Segment Open
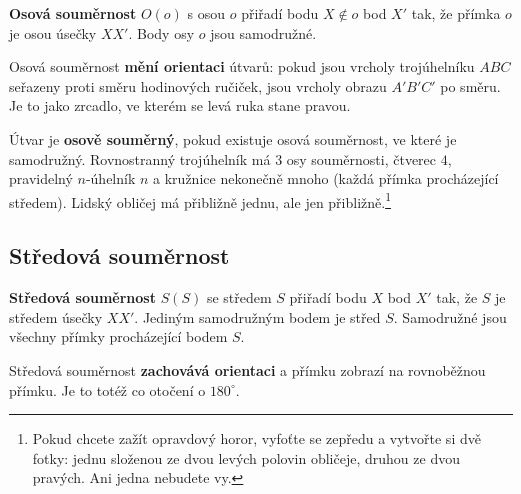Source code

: \begin{definitionbox}
  \textbf{Osová souměrnost} $O(o)$ s osou $o$ přiřadí bodu $X\notin o$ bod $X'$ tak, že přímka $o$ je osou úsečky $XX'$. Body osy $o$ jsou samodružné.

  \vspace{0.2cm}

  Osová souměrnost \textbf{mění orientaci} útvarů: pokud jsou vrcholy trojúhelníku $ABC$ seřazeny proti směru hodinových ručiček, jsou vrcholy obrazu $A'B'C'$ po směru. Je to jako zrcadlo, ve kterém se levá ruka stane pravou.
\end{definitionbox}

\begin{center}
\end{center}

Útvar je \textbf{osově souměrný}, pokud existuje osová souměrnost, ve které je samodružný. Rovnostranný trojúhelník má $3$ osy souměrnosti, čtverec $4$, pravidelný $n$-úhelník $n$ a kružnice nekonečně mnoho (každá přímka procházející středem). Lidský obličej má přibližně jednu, ale jen přibližně.\footnote{Pokud chcete zažít opravdový horor, vyfoťte se zepředu a vytvořte si dvě fotky: jednu složenou ze dvou levých polovin obličeje, druhou ze dvou pravých. Ani jedna nebudete vy.}

\subsection{Středová souměrnost}

\begin{definitionbox}
  \textbf{Středová souměrnost} $S(S)$ se středem $S$ přiřadí bodu $X$ bod $X'$ tak, že $S$ je středem úsečky $XX'$. Jediným samodružným bodem je střed $S$. Samodružné jsou všechny přímky procházející bodem $S$.

  \vspace{0.2cm}

  Středová souměrnost \textbf{zachovává orientaci} a přímku zobrazí na rovnoběžnou přímku. Je to totéž co otočení o $180^\circ$.
\end{definitionbox}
Segment Closed
Task description >> The task calls for every line of the data to be returned exactly, without pictures.

Solution to the exercise >>
Source code

: \begin{definitionbox}
  \textbf{Osová souměrnost} $O(o)$ s osou $o$ přiřadí bodu $X\notin o$ bod $X'$ tak, že přímka $o$ je osou úsečky $XX'$. Body osy $o$ jsou samodružné.

  \vspace{0.2cm}

  Osová souměrnost \textbf{mění orientaci} útvarů: pokud jsou vrcholy trojúhelníku $ABC$ seřazeny proti směru hodinových ručiček, jsou vrcholy obrazu $A'B'C'$ po směru. Je to jako zrcadlo, ve kterém se levá ruka stane pravou.
\end{definitionbox}

\begin{center}
\end{center}

Útvar je \textbf{osově souměrný}, pokud existuje osová souměrnost, ve které je samodružný. Rovnostranný trojúhelník má $3$ osy souměrnosti, čtverec $4$, pravidelný $n$-úhelník $n$ a kružnice nekonečně mnoho (každá přímka procházející středem). Lidský obličej má přibližně jednu, ale jen přibližně.\footnote{Pokud chcete zažít opravdový horor, vyfoťte se zepředu a vytvořte si dvě fotky: jednu složenou ze dvou levých polovin obličeje, druhou ze dvou pravých. Ani jedna nebudete vy.}

\subsection{Středová souměrnost}

\begin{definitionbox}
  \textbf{Středová souměrnost} $S(S)$ se středem $S$ přiřadí bodu $X$ bod $X'$ tak, že $S$ je středem úsečky $XX'$. Jediným samodružným bodem je střed $S$. Samodružné jsou všechny přímky procházející bodem $S$.

  \vspace{0.2cm}

  Středová souměrnost \textbf{zachovává orientaci} a přímku zobrazí na rovnoběžnou přímku. Je to totéž co otočení o $180^\circ$.
\end{definitionbox}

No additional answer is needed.